As another example of research-guided, integrative, practicum-based learning, The Bellows Institute has just completed construction of its Mobile Development Simulator. Teams of five students each will enter the Simulator after becoming immersed in a complex case history of an actual occurrence. The role-play scenario presented in the Simulator will reconstruct key decision points of the actual occurrence in order to illuminate the causes of organizational dysfunction and the complexity and uncertainty that is the signature of organizational dynamics. Well-designed role-play scenarios can create conditions in the Simulator that will help the students to further develop their proficiency in critical thinking, problem solving, collaborative creativity, organizational socialization, and ethical decision-making. Scenarios can be designed to develop proficiency in science, technology, engineering and math under realistic conditions.

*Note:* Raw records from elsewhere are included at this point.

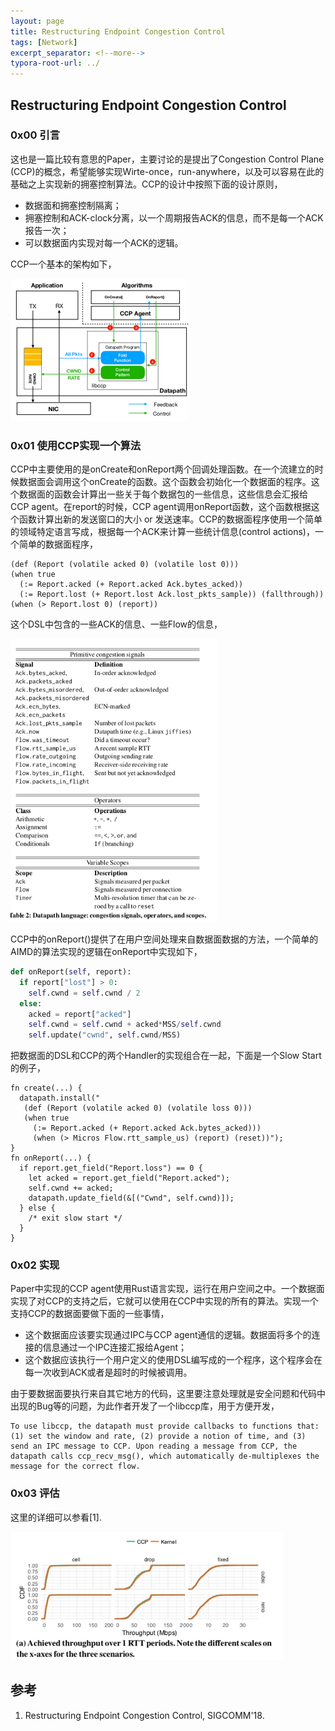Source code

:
 ```yaml
---
layout: page
title: Restructuring Endpoint Congestion Control
tags: [Network]
excerpt_separator: <!--more-->
typora-root-url: ../
---
```


## Restructuring Endpoint Congestion Control

### 0x00 引言

  这也是一篇比较有意思的Paper，主要讨论的是提出了Congestion Control Plane (CCP)的概念，希望能够实现Wirte-once，run-anywhere，以及可以容易在此的基础之上实现新的拥塞控制算法。CCP的设计中按照下面的设计原则，

* 数据面和拥塞控制隔离；
* 拥塞控制和ACK-clock分离，以一个周期报告ACK的信息，而不是每一个ACK报告一次；
* 可以数据面内实现对每一个ACK的逻辑。

CCP一个基本的架构如下，

<img src="/assets/images/ccp-arch.png" alt="ccp-arch" style="zoom:50%;" />



### 0x01 使用CCP实现一个算法

  CCP中主要使用的是onCreate和onReport两个回调处理函数。在一个流建立的时候数据面会调用这个onCreate的函数。这个函数会初始化一个数据面的程序。这个数据面的函数会计算出一些关于每个数据包的一些信息，这些信息会汇报给CCP agent。在report的时候，CCP agent调用onReport函数，这个函数根据这个函数计算出新的发送窗口的大小 or 发送速率。CCP的数据面程序使用一个简单的领域特定语言写成，根据每一个ACK来计算一些统计信息(control actions)，一个简单的数据面程序，

```
(def (Report (volatile acked 0) (volatile lost 0))) 
(when true
  (:= Report.acked (+ Report.acked Ack.bytes_acked))
  (:= Report.lost (+ Report.lost Ack.lost_pkts_sample)) (fallthrough))
(when (> Report.lost 0) (report))
```

这个DSL中包含的一些ACK的信息、一些Flow的信息，

<img src="/assets/images/ccp-dsl.png" alt="ccp-dsl" style="zoom: 67%;" />

CCP中的onReport()提供了在用户空间处理来自数据面数据的方法，一个简单的AIMD的算法实现的逻辑在onReport中实现如下，

```python
def onReport(self, report): 
  if report["lost"] > 0:
    self.cwnd = self.cwnd / 2 
  else:
    acked = report["acked"]
    self.cwnd = self.cwnd + acked*MSS/self.cwnd 
    self.update("cwnd", self.cwnd/MSS)
```

把数据面的DSL和CCP的两个Handler的实现组合在一起，下面是一个Slow Start的例子，

```
fn create(...) {
  datapath.install("
   (def (Report (volatile acked 0) (volatile loss 0))) 
   (when true
     (:= Report.acked (+ Report.acked Ack.bytes_acked))) 
     (when (> Micros Flow.rtt_sample_us) (report) (reset))");
}
fn onReport(...) {
  if report.get_field("Report.loss") == 0 {
    let acked = report.get_field("Report.acked"); 
    self.cwnd += acked;
    datapath.update_field(&[("Cwnd", self.cwnd)]);
  } else { 
    /* exit slow start */ 
  } 
}
```

### 0x02 实现

  Paper中实现的CCP agent使用Rust语言实现，运行在用户空间之中。一个数据面实现了对CCP的支持之后，它就可以使用在CCP中实现的所有的算法。实现一个支持CCP的数据面要做下面的一些事情，

* 这个数据面应该要实现通过IPC与CCP agent通信的逻辑。数据面将多个的连接的信息通过一个IPC连接汇报给Agent；
* 这个数据应该执行一个用户定义的使用DSL编写成的一个程序，这个程序会在每一次收到ACK或者是超时的时候被调用。

由于要数据面要执行来自其它地方的代码，这里要注意处理就是安全问题和代码中出现的Bug等的问题，为此作者开发了一个libccp库，用于方便开发，

```
To use libccp, the datapath must provide callbacks to functions that: (1) set the window and rate, (2) provide a notion of time, and (3) send an IPC message to CCP. Upon reading a message from CCP, the datapath calls ccp_recv_msg(), which automatically de-multiplexes the message for the correct flow. 
```

### 0x03 评估

 这里的详细可以参看[1].

<img src="/assets/images/ccp-perf.png" alt="ccp-perf" style="zoom:67%;" />

## 参考

1. Restructuring Endpoint Congestion Control, SIGCOMM'18.

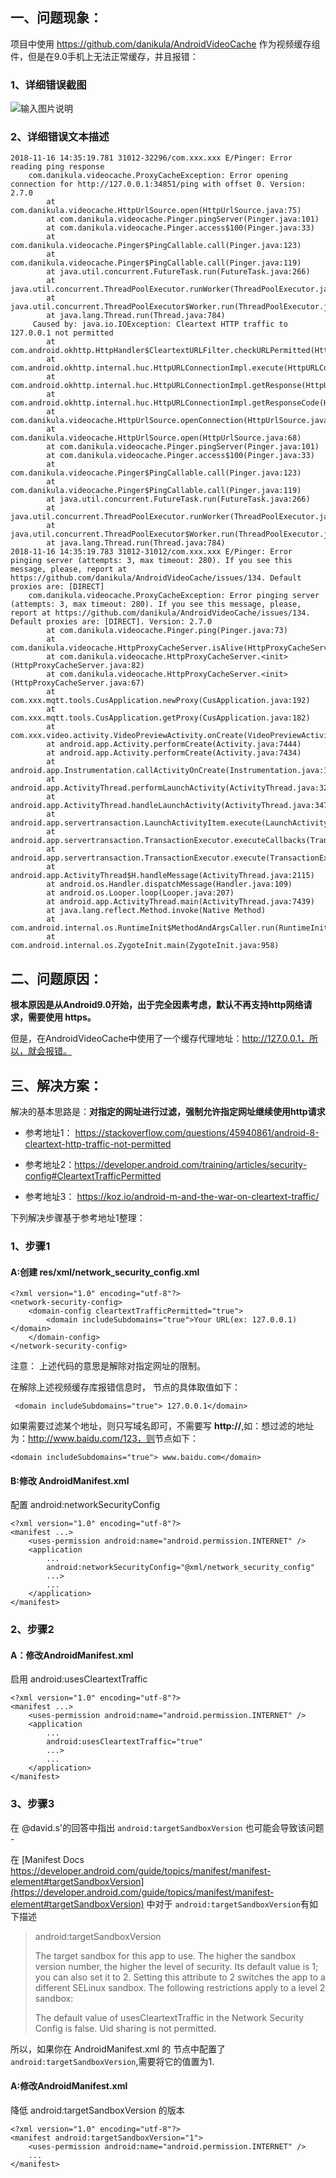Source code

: ## 一、问题现象：
项目中使用 https://github.com/danikula/AndroidVideoCache 作为视频缓存组件，但是在9.0手机上无法正常缓存，并且报错：

### 1、详细错误截图
![输入图片说明](http://upload-images.jianshu.io/upload_images/2551993-0d6e80b8b30bdfb9.png?imageMogr2/auto-orient/strip%7CimageView2/2/w/1240 "屏幕截图.png")


### 2、详细错误文本描述
```
2018-11-16 14:35:19.781 31012-32296/com.xxx.xxx E/Pinger: Error reading ping response
    com.danikula.videocache.ProxyCacheException: Error opening connection for http://127.0.0.1:34851/ping with offset 0. Version: 2.7.0
        at com.danikula.videocache.HttpUrlSource.open(HttpUrlSource.java:75)
        at com.danikula.videocache.Pinger.pingServer(Pinger.java:101)
        at com.danikula.videocache.Pinger.access$100(Pinger.java:33)
        at com.danikula.videocache.Pinger$PingCallable.call(Pinger.java:123)
        at com.danikula.videocache.Pinger$PingCallable.call(Pinger.java:119)
        at java.util.concurrent.FutureTask.run(FutureTask.java:266)
        at java.util.concurrent.ThreadPoolExecutor.runWorker(ThreadPoolExecutor.java:1167)
        at java.util.concurrent.ThreadPoolExecutor$Worker.run(ThreadPoolExecutor.java:641)
        at java.lang.Thread.run(Thread.java:784)
     Caused by: java.io.IOException: Cleartext HTTP traffic to 127.0.0.1 not permitted
        at com.android.okhttp.HttpHandler$CleartextURLFilter.checkURLPermitted(HttpHandler.java:115)
        at com.android.okhttp.internal.huc.HttpURLConnectionImpl.execute(HttpURLConnectionImpl.java:458)
        at com.android.okhttp.internal.huc.HttpURLConnectionImpl.getResponse(HttpURLConnectionImpl.java:407)
        at com.android.okhttp.internal.huc.HttpURLConnectionImpl.getResponseCode(HttpURLConnectionImpl.java:538)
        at com.danikula.videocache.HttpUrlSource.openConnection(HttpUrlSource.java:160)
        at com.danikula.videocache.HttpUrlSource.open(HttpUrlSource.java:68)
        at com.danikula.videocache.Pinger.pingServer(Pinger.java:101) 
        at com.danikula.videocache.Pinger.access$100(Pinger.java:33) 
        at com.danikula.videocache.Pinger$PingCallable.call(Pinger.java:123) 
        at com.danikula.videocache.Pinger$PingCallable.call(Pinger.java:119) 
        at java.util.concurrent.FutureTask.run(FutureTask.java:266) 
        at java.util.concurrent.ThreadPoolExecutor.runWorker(ThreadPoolExecutor.java:1167) 
        at java.util.concurrent.ThreadPoolExecutor$Worker.run(ThreadPoolExecutor.java:641) 
        at java.lang.Thread.run(Thread.java:784) 
2018-11-16 14:35:19.783 31012-31012/com.xxx.xxx E/Pinger: Error pinging server (attempts: 3, max timeout: 280). If you see this message, please, report at https://github.com/danikula/AndroidVideoCache/issues/134. Default proxies are: [DIRECT]
    com.danikula.videocache.ProxyCacheException: Error pinging server (attempts: 3, max timeout: 280). If you see this message, please, report at https://github.com/danikula/AndroidVideoCache/issues/134. Default proxies are: [DIRECT]. Version: 2.7.0
        at com.danikula.videocache.Pinger.ping(Pinger.java:73)
        at com.danikula.videocache.HttpProxyCacheServer.isAlive(HttpProxyCacheServer.java:183)
        at com.danikula.videocache.HttpProxyCacheServer.<init>(HttpProxyCacheServer.java:82)
        at com.danikula.videocache.HttpProxyCacheServer.<init>(HttpProxyCacheServer.java:67)
        at com.xxx.mqtt.tools.CusApplication.newProxy(CusApplication.java:192)
        at com.xxx.mqtt.tools.CusApplication.getProxy(CusApplication.java:182)
        at com.xxx.video.activity.VideoPreviewActivity.onCreate(VideoPreviewActivity.java:59)
        at android.app.Activity.performCreate(Activity.java:7444)
        at android.app.Activity.performCreate(Activity.java:7434)
        at android.app.Instrumentation.callActivityOnCreate(Instrumentation.java:1286)
        at android.app.ActivityThread.performLaunchActivity(ActivityThread.java:3269)
        at android.app.ActivityThread.handleLaunchActivity(ActivityThread.java:3474)
        at android.app.servertransaction.LaunchActivityItem.execute(LaunchActivityItem.java:86)
        at android.app.servertransaction.TransactionExecutor.executeCallbacks(TransactionExecutor.java:108)
        at android.app.servertransaction.TransactionExecutor.execute(TransactionExecutor.java:68)
        at android.app.ActivityThread$H.handleMessage(ActivityThread.java:2115)
        at android.os.Handler.dispatchMessage(Handler.java:109)
        at android.os.Looper.loop(Looper.java:207)
        at android.app.ActivityThread.main(ActivityThread.java:7439)
        at java.lang.reflect.Method.invoke(Native Method)
        at com.android.internal.os.RuntimeInit$MethodAndArgsCaller.run(RuntimeInit.java:524)
        at com.android.internal.os.ZygoteInit.main(ZygoteInit.java:958)
```

## 二、问题原因：
**根本原因是从Android9.0开始，出于完全因素考虑，默认不再支持http网络请求，需要使用 https。**

但是，在AndroidVideoCache中使用了一个缓存代理地址：http://127.0.0.1，所以，就会报错。


## 三、解决方案：

解决的基本思路是：**对指定的网址进行过滤，强制允许指定网址继续使用http请求**

* 参考地址1：
https://stackoverflow.com/questions/45940861/android-8-cleartext-http-traffic-not-permitted

* 参考地址2：https://developer.android.com/training/articles/security-config#CleartextTrafficPermitted

* 参考地址3： https://koz.io/android-m-and-the-war-on-cleartext-traffic/


下列解决步骤基于参考地址1整理：

### 1、步骤1 

#### A:创建 res/xml/network_security_config.xml
```
<?xml version="1.0" encoding="utf-8"?>
<network-security-config>
    <domain-config cleartextTrafficPermitted="true">
        <domain includeSubdomains="true">Your URL(ex: 127.0.0.1)</domain>
    </domain-config>
</network-security-config>
```

注意：
上述代码的意思是解除对指定网址的限制。

在解除上述视频缓存库报错信息时，<domain> 节点的具体取值如下：
```
 <domain includeSubdomains="true"> 127.0.0.1</domain>
```

如果需要过滤某个地址，则只写域名即可，不需要写  **http://**,如：想过滤的地址为：http://www.baidu.com/123，则<demain>节点如下：
```
<domain includeSubdomains="true"> www.baidu.com</domain>
```


#### B:修改 AndroidManifest.xml

配置 android:networkSecurityConfig

```
<?xml version="1.0" encoding="utf-8"?>
<manifest ...>
    <uses-permission android:name="android.permission.INTERNET" />
    <application
        ...
        android:networkSecurityConfig="@xml/network_security_config"
        ...>
        ...
    </application>
</manifest>
```

### 2、步骤2

#### A：修改AndroidManifest.xml 

启用 android:usesCleartextTraffic

```
<?xml version="1.0" encoding="utf-8"?>
<manifest ...>
    <uses-permission android:name="android.permission.INTERNET" />
    <application
        ...
        android:usesCleartextTraffic="true"
        ...>
        ...
    </application>
</manifest>
```

### 3、步骤3

在 @david.s'的回答中指出 `android:targetSandboxVersion` 也可能会导致该问题 -

在 [Manifest Docs  https://developer.android.com/guide/topics/manifest/manifest-element#targetSandboxVersion](https://developer.android.com/guide/topics/manifest/manifest-element#targetSandboxVersion) 中对于 `android:targetSandboxVersion`有如下描述
>android:targetSandboxVersion
>
>The target sandbox for this app to use. The higher the sandbox version number, the higher the level of security. Its default value is 1; you can also set it to 2. Setting this attribute to 2 switches the app to a different SELinux sandbox. The following restrictions apply to a level 2 sandbox:
>
>The default value of usesCleartextTraffic in the Network Security Config is false.
>Uid sharing is not permitted.


所以，如果你在 AndroidManifest.xml 的 <manifest> 节点中配置了 `android:targetSandboxVersion`,需要将它的值置为1.

#### A:修改AndroidManifest.xml
降低 android:targetSandboxVersion 的版本
```
<?xml version="1.0" encoding="utf-8"?>
<manifest android:targetSandboxVersion="1">
    <uses-permission android:name="android.permission.INTERNET" />
    ...
</manifest>
```

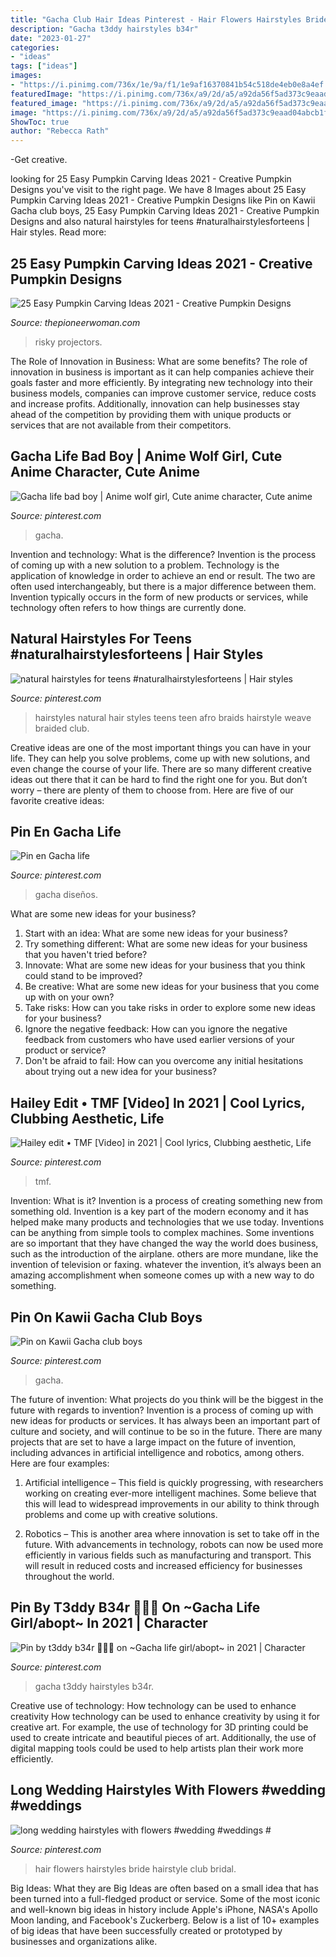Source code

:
 ```yaml
---
title: "Gacha Club Hair Ideas Pinterest - Hair Flowers Hairstyles Bride Hairstyle Club Bridal"
description: "Gacha t3ddy hairstyles b34r"
date: "2023-01-27"
categories:
- "ideas"
tags: ["ideas"]
images:
- "https://i.pinimg.com/736x/1e/9a/f1/1e9af16370841b54c518de4eb0e8a4ef.jpg"
featuredImage: "https://i.pinimg.com/736x/a9/2d/a5/a92da56f5ad373c9eaad04abcb1f4876.jpg"
featured_image: "https://i.pinimg.com/736x/a9/2d/a5/a92da56f5ad373c9eaad04abcb1f4876.jpg"
image: "https://i.pinimg.com/736x/a9/2d/a5/a92da56f5ad373c9eaad04abcb1f4876.jpg"
ShowToc: true
author: "Rebecca Rath"
---
```



-Get creative.

	

		
looking for 25 Easy Pumpkin Carving Ideas 2021 - Creative Pumpkin Designs you've visit to the right page. We have 8 Images about 25 Easy Pumpkin Carving Ideas 2021 - Creative Pumpkin Designs like Pin on Kawii Gacha club boys, 25 Easy Pumpkin Carving Ideas 2021 - Creative Pumpkin Designs and also natural hairstyles for teens #naturalhairstylesforteens | Hair styles. Read more:
		
    
## 25 Easy Pumpkin Carving Ideas 2021 - Creative Pumpkin Designs

<img loading=lazy src="https://hips.hearstapps.com/hmg-prod.s3.amazonaws.com/images/pumpkin-carving-ideas-1625861892.jpg?crop=1.00xw:0.752xh;0,0.103xh&amp;resize=1200:*" onerror="this.onerror=null;this.src='https://tse3.mm.bing.net/th?id=OIP.-HFmOkVu9zXamnzF_T2V-QHaDt&amp;pid=15.1';" alt="25 Easy Pumpkin Carving Ideas 2021 - Creative Pumpkin Designs">

_Source: thepioneerwoman.com_

>risky projectors. 

	

The Role of Innovation in Business: What are some benefits?
The role of innovation in business is important as it can help companies achieve their goals faster and more efficiently. By integrating new technology into their business models, companies can improve customer service, reduce costs and increase profits. Additionally, innovation can help businesses stay ahead of the competition by providing them with unique products or services that are not available from their competitors.

    
## Gacha Life Bad Boy | Anime Wolf Girl, Cute Anime Character, Cute Anime

<img loading=lazy src="https://i.pinimg.com/736x/a9/2d/a5/a92da56f5ad373c9eaad04abcb1f4876.jpg" onerror="this.onerror=null;this.src='https://tse1.mm.bing.net/th?id=OIP.hc4nU844-fRTUGfOaRgUnQHaNI&amp;pid=15.1';" alt="Gacha life bad boy | Anime wolf girl, Cute anime character, Cute anime">

_Source: pinterest.com_

>gacha. 

	

Invention and technology: What is the difference?
Invention is the process of coming up with a new solution to a problem. Technology is the application of knowledge in order to achieve an end or result. The two are often used interchangeably, but there is a major difference between them. Invention typically occurs in the form of new products or services, while technology often refers to how things are currently done.

    
## Natural Hairstyles For Teens #naturalhairstylesforteens | Hair Styles

<img loading=lazy src="https://i.pinimg.com/736x/ba/bd/d2/babdd21fa5729de721dd4605c76489a5.jpg" onerror="this.onerror=null;this.src='https://tse2.mm.bing.net/th?id=OIP.FsQ93Aky0Qg3_cJJWNHSzwHaNK&amp;pid=15.1';" alt="natural hairstyles for teens #naturalhairstylesforteens | Hair styles">

_Source: pinterest.com_

>hairstyles natural hair styles teens teen afro braids hairstyle weave braided club. 

	

Creative ideas are one of the most important things you can have in your life. They can help you solve problems, come up with new solutions, and even change the course of your life. There are so many different creative ideas out there that it can be hard to find the right one for you. But don’t worry – there are plenty of them to choose from. Here are five of our favorite creative ideas: 

    
## Pin En Gacha Life

<img loading=lazy src="https://i.pinimg.com/736x/be/f2/74/bef274e10a0fa6edfb967d82d07249ff.jpg" onerror="this.onerror=null;this.src='https://tse4.mm.bing.net/th?id=OIP._UB9MTZr6ejonzaEWVFZTgHaKL&amp;pid=15.1';" alt="Pin en Gacha life">

_Source: pinterest.com_

>gacha diseños. 

	

What are some new ideas for your business?
1. Start with an idea: What are some new ideas for your business? 
2. Try something different: What are some new ideas for your business that you haven't tried before? 
3. Innovate: What are some new ideas for your business that you think could stand to be improved? 
4. Be creative: What are some new ideas for your business that you come up with on your own? 
5. Take risks: How can you take risks in order to explore some new ideas for your business? 
6. Ignore the negative feedback: How can you ignore the negative feedback from customers who have used earlier versions of your product or service? 
7. Don't be afraid to fail: How can you overcome any initial hesitations about trying out a new idea for your business?

    
## Hailey Edit • TMF [Video] In 2021 | Cool Lyrics, Clubbing Aesthetic, Life

<img loading=lazy src="https://i.pinimg.com/736x/1e/9a/f1/1e9af16370841b54c518de4eb0e8a4ef.jpg" onerror="this.onerror=null;this.src='https://tse3.mm.bing.net/th?id=OIP.vaDCd4KCvor8-8mlbetTXwHaEE&amp;pid=15.1';" alt="Hailey edit • TMF [Video] in 2021 | Cool lyrics, Clubbing aesthetic, Life">

_Source: pinterest.com_

>tmf. 

	

Invention: What is it?
Invention is a process of creating something new from something old. Invention is a key part of the modern economy and it has helped make many products and technologies that we use today. Inventions can be anything from simple tools to complex machines. Some inventions are so important that they have changed the way the world does business, such as the introduction of the airplane. others are more mundane, like the invention of television or faxing. whatever the invention, it’s always been an amazing accomplishment when someone comes up with a new way to do something.

    
## Pin On Kawii Gacha Club Boys

<img loading=lazy src="https://i.pinimg.com/736x/e3/24/cf/e324cf5141ecdd805789ae50536f3a5b.jpg" onerror="this.onerror=null;this.src='https://tse3.mm.bing.net/th?id=OIP.eRRENUM0inqAl40w6TZ1owHaGO&amp;pid=15.1';" alt="Pin on Kawii Gacha club boys">

_Source: pinterest.com_

>gacha. 

	

The future of invention: What projects do you think will be the biggest in the future with regards to invention?
Invention is a process of coming up with new ideas for products or services. It has always been an important part of culture and society, and will continue to be so in the future. There are many projects that are set to have a large impact on the future of invention, including advances in artificial intelligence and robotics, among others. Here are four examples:
1) Artificial intelligence – This field is quickly progressing, with researchers working on creating ever-more intelligent machines. Some believe that this will lead to widespread improvements in our ability to think through problems and come up with creative solutions.

2) Robotics – This is another area where innovation is set to take off in the future. With advancements in technology, robots can now be used more efficiently in various fields such as manufacturing and transport. This will result in reduced costs and increased efficiency for businesses throughout the world.

    
## Pin By T3ddy B34r 🐻🧸💞 On ~Gacha Life Girl/abopt~ In 2021 | Character

<img loading=lazy src="https://i.pinimg.com/736x/09/73/e3/0973e3d3a1f5cc594238f9c49df604f9.jpg" onerror="this.onerror=null;this.src='https://tse1.mm.bing.net/th?id=OIP.jcAehofeDn8vcRWqLVtBFQHaKx&amp;pid=15.1';" alt="Pin by t3ddy b34r 🐻🧸💞 on ~Gacha life girl/abopt~ in 2021 | Character">

_Source: pinterest.com_

>gacha t3ddy hairstyles b34r. 

	

Creative use of technology: How technology can be used to enhance creativity
How technology can be used to enhance creativity by using it for creative art. For example, the use of technology for 3D printing could be used to create intricate and beautiful pieces of art. Additionally, the use of digital mapping tools could be used to help artists plan their work more efficiently.

    
## Long Wedding Hairstyles With Flowers #wedding #weddings #

<img loading=lazy src="https://i.pinimg.com/736x/71/0a/96/710a9699e0b080f34cc025949827699f.jpg" onerror="this.onerror=null;this.src='https://tse1.mm.bing.net/th?id=OIP.ymsi9KckY6GdvJC41DE15AHaOS&amp;pid=15.1';" alt="long wedding hairstyles with flowers #wedding #weddings #">

_Source: pinterest.com_

>hair flowers hairstyles bride hairstyle club bridal. 

	

Big Ideas: What they are
Big Ideas are often based on a small idea that has been turned into a full-fledged product or service. Some of the most iconic and well-known big ideas in history include Apple's iPhone, NASA's Apollo Moon landing, and Facebook's Zuckerberg. 
Below is a list of 10+ examples of big ideas that have been successfully created or prototyped by businesses and organizations alike.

Other scenarios can be designed to develop proficiency in reading, writing, and bringing those skills to bear in affecting the decision-making process of the organization. Furthermore, the various scenarios will help students gain an increasingly sophisticated understanding of organizational dynamics in the non-profit work domain, the public service work domain and the for-profit work domain.
Over a sample four-hour scenario, Instructors who surround the student team in the Simulator will play roles of supervisors, co-workers, consultants, legal counsel, regulators, media representatives and others to create an ever-changing, challenging, realistic, task-oriented environment, while the student team presses forward to carry out an assigned set of goals within the four-hour deadline. The operation of the Simulator is best described as a continuous cycle of: (i) on-going research findings concerning student thinking and learning processes; (ii) changes driven by the research findings will be made in the physical workspace, the equipment, the role-play scenarios and the proficiency of the Instructors; and (iii) careful evaluations will be made of student learning outcomes to modify the research-guided, integrative, practicum-based learning environment in order to better prepare them for creative, productive and responsible participation in the emerging global society.
A case history example for Simulator application will be the Biosphere 2 facility in Oracle, Arizona. Student teams will meet the staff that operates the facility to understand the science, technology, engineering and math aspects of its operations. Overlaying that level of understanding, the student teams will meet several biospherians who spent two years living and conducting experiments in the sealed atmosphere that contained replicas of four regions of the Earth. And, further overlaying that level of understanding, the student teams will become familiar with the significant organizational ordeals and challenges created by engineering flaws, media attacks, loss of faith within the scientific community, interpersonal collisions, mission drift, power conflicts, extraordinary physical and mental fatigue, financial strains, and the very origins of the Biosphere 2 development team. In this context, the Development Simulator will have many scenarios that will immerse the student teams in those critical decision processes that determined the destiny of the project, thereby creating the conditions within the Simulator that have the potential to bring about the desired student learning outcomes.
A clarifying note: To perceive, and to refer to, the Development Simulator as a “vocational” exercise is to misunderstand its purpose and capability. The conditions in the Simulator have the potential to substantially improve the very skills that are the coin of the academic realm, namely critical thinking, problem-solving, approaching complex situations with a broad perspective, rational decision-making, and embracing the values of the commons, particularly given the dangerous realities of 21st century globalization.